The morning did not get any less hectic. I needed to go to town to get a medical test at the hospital and needed food and supplies for the animals. I had prescriptions to fill and had been washing my hair with dish soap for two days because I was out of shampoo. Then there was the baby seagull that fell off the roof at the college that needed picking up. There was still a feeding to do before I left for town and one before I could go to Kung Fu class. If I planned it perfectly, I would have 2 ½ hours to go to town and get everything done. It worked and they even got me in early for the test at the hospital. I made it home with 15 minutes to spare. Good thing.
The man with the coon showed up early. I was rushing around feeding birds, squirrels, skunks, possums, fawns, coons and getting the seagull settled. I was trying to let him know that I needed to hurry so I could get to class on time. Then I shook his hand and looked into his eyes and everything stopped. His grip was weak and he seemed a bit feeble. He needed to hold the rail to manage the two steps leading from my studio to the back yard, but when you looked under the brim of his “Viet Nam War Veteran” hat, there were eyes of astonishing blue, filled with compassion and hope.
Nothing seemed important anymore, but this gentleman who had obviously given much to serve his country. I listened to him as I examined the coon for ticks and fleas. It was fat and healthy and other than the marshmallows, bath tub clean. He told me he has cancer (probably a side effect of the war), and spent his time visiting and helping shattered soldiers coming home from the wars we fight now for reasons no more clear that the one he fought. I owed this man a debt of honor. We all do.
He followed me about as I fed and settled. He told me how he taught Native People in Alaska how to fly fish. We even had a mutual friend in a DNR officer. He was just about to leave when I started fixing the bottles for the fawns. Those blue eyes lit up brightly. So we went to see the fawns and I helped him take photos for the grandkids of the fawns and Rocky in her new home. He told me that one of the most memorable and joyful times of his life was spending the two weeks with the coon and kids.He was happy and at peace with leaving the coon with me when he left.
I left for class a little later than usual, the required report on the human muscular system required for my brown belt still undone. While I was driving in the car, I realized….I don’t just help the animals, I help the people too…and they help me too.

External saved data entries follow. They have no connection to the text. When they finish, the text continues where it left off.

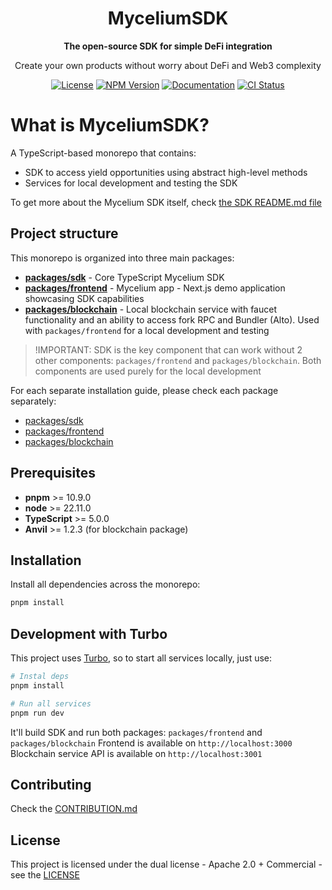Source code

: <div align="center">
  <h1>MyceliumSDK</h1>
  <p><strong>The open-source SDK for simple DeFi integration</strong></p>
  <p>Create your own products without worry about DeFi and Web3 complexity</p>
</div>

<div align="center">
  <a href="https://github.com/0xdeval/mycelium-sdk/blob/main/LICENSE"><img src="https://img.shields.io/github/license/0xdeval/mycelium-sdk?style=for-the-badge" alt="License"></a>
  <a href="https://www.npmjs.com/package/@myceloum-sdk/core"><img src="https://img.shields.io/npm/v/@mycelium-sdk/core?style=for-the-badge" alt="NPM Version"></a>
  <a href="https://docs.mycelium.sh/"><img src="https://img.shields.io/badge/Documentation-Read%20Docs-blue?style=for-the-badge" alt="Documentation"></a>
  <a href="https://github.com/elizaos/eliza/actions/workflows/image.yaml"><img src="https://img.shields.io/github/actions/workflow/status/0xdeval/mycelium-sdk/monorepo-ci.yml?branch=main&style=for-the-badge" alt="CI Status"></a>
</div>

# What is MyceliumSDK?

A TypeScript-based monorepo that contains:

- SDK to access yield opportunities using abstract high-level methods
- Services for local development and testing the SDK

To get more about the Mycelium SDK itself, check [the SDK README.md file](https://github.com/0xdeval/mycelium-sdk/blob/main/packages/sdk/README.md)

## Project structure

This monorepo is organized into three main packages:

- **[packages/sdk](https://github.com/0xdeval/mycelium-sdk/blob/main/packages/sdk)** - Core TypeScript Mycelium SDK
- **[packages/frontend](https://github.com/0xdeval/mycelium-sdk/blob/main/packages/frontend)** - Mycelium app - Next.js demo application showcasing SDK capabilities
- **[packages/blockchain](https://github.com/0xdeval/mycelium-sdk/blob/main/packages/blockchain)** - Local blockchain service with faucet functionality and an ability to access fork RPC and Bundler (Alto). Used with `packages/frontend` for a local development and testing

> !IMPORTANT: SDK is the key component that can work without 2 other components: `packages/frontend` and `packages/blockchain`. Both components are used purely for the local development

For each separate installation guide, please check each package separately:

- [packages/sdk](https://github.com/0xdeval/mycelium-sdk/blob/main/packages/sdk/README.md)
- [packages/frontend](https://github.com/0xdeval/mycelium-sdk/blob/main/packages/frontend/README.md)
- [packages/blockchain](https://github.com/0xdeval/mycelium-sdk/blob/main/packages/blockchain/README.md)

## Prerequisites

- **pnpm** >= 10.9.0
- **node** >= 22.11.0
- **TypeScript** >= 5.0.0
- **Anvil** >= 1.2.3 (for blockchain package)

## Installation

Install all dependencies across the monorepo:

```bash
pnpm install
```

## Development with Turbo

This project uses [Turbo](https://turbo.build/), so to start all services locally, just use:

```bash
# Instal deps
pnpm install

# Run all services
pnpm run dev
```

It'll build SDK and run both packages: `packages/frontend` and `packages/blockchain`
Frontend is available on `http://localhost:3000`
Blockchain service API is available on `http://localhost:3001`

## Contributing

Check the [CONTRIBUTION.md](https://github.com/0xdeval/mycelium-sdk/blob/main/CONTRIBUTION.md)

## License

This project is licensed under the dual license - Apache 2.0 + Commercial - see the [LICENSE](https://github.com/0xdeval/mycelium-sdk/blob/main/LICENSE)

The world has gotten to be a scary place. It seems as though people are all out for themselves and don’t care about anyone or anything else. We treat the environment as though it is indestructible and we trust very few. If the apocalypse that so many are preparing for actually comes, it will be every man for himself. Being a martial artist, I am prepared to confront the worst of humanity. Most of us see each other that way. We look for the worst and find it.
But then I understood. Even when people are being jerks and expecting the world from me, even when they demand miracles I can’t deliver, it’s all because they care about that animal, or turtle, or bird that they want so badly to help. Other people experience greed, or hate or inconsideration; I get to see the compassion. Every day, compassion. They go out of their way to help something that has absolutely no possible benefit to their lives, other than it is alive and all life is precious. Wow. How lucky am I?
I always felt that the true measure of a man is how he treats those who have nothing to offer. Great is the compassionate man, the man who extends a hand to the homeless, smiles at a child or pats the stray dog. I saw greatness today, greatness that I will long carry in my heart with compassion.